# Records
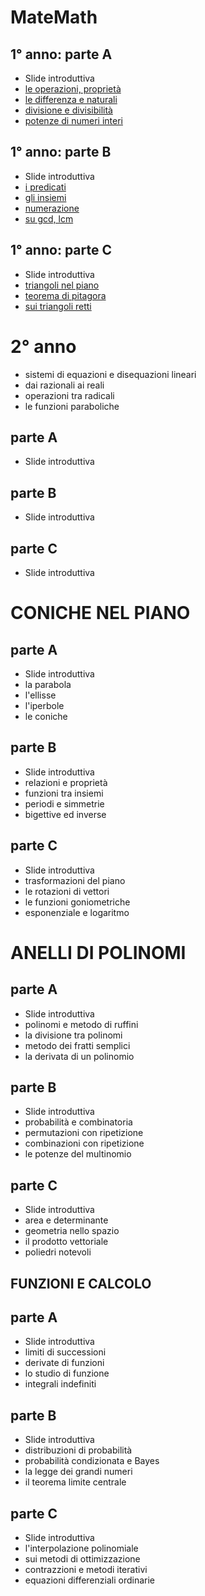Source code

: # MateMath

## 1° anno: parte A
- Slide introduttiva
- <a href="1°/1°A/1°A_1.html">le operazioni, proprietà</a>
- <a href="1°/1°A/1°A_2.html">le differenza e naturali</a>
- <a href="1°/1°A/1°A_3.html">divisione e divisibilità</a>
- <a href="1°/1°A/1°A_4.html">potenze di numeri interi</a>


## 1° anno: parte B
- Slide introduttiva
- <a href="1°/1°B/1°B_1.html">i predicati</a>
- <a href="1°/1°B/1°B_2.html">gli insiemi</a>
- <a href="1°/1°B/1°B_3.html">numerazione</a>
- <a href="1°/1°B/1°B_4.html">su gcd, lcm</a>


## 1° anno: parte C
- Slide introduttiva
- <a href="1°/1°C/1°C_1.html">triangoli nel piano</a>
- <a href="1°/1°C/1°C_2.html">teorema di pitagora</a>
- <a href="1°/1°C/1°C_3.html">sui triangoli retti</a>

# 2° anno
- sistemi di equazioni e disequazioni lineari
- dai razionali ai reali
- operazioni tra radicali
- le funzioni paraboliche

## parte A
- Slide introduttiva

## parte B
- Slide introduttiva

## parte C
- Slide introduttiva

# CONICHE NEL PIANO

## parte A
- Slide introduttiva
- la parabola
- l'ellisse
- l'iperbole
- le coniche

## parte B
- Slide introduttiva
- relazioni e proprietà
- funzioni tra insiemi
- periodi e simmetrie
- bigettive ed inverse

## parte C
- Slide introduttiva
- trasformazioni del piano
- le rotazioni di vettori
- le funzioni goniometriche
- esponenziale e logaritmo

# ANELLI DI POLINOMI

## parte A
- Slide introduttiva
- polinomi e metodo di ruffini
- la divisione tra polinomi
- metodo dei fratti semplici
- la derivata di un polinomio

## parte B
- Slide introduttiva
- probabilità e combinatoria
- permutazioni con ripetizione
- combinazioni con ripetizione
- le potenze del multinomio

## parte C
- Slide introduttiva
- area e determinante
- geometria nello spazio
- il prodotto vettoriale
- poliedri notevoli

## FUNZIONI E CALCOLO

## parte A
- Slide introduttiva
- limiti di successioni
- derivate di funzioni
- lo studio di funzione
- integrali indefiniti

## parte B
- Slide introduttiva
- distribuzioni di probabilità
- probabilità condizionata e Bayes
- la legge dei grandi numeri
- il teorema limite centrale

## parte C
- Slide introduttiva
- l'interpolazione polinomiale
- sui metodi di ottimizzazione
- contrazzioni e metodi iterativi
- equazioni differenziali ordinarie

# Exercise goal
Your answer should be all lines from the data that contain "metodo".

# Result of the task
- polinomi e metodo di ruffini
- metodo dei fratti semplici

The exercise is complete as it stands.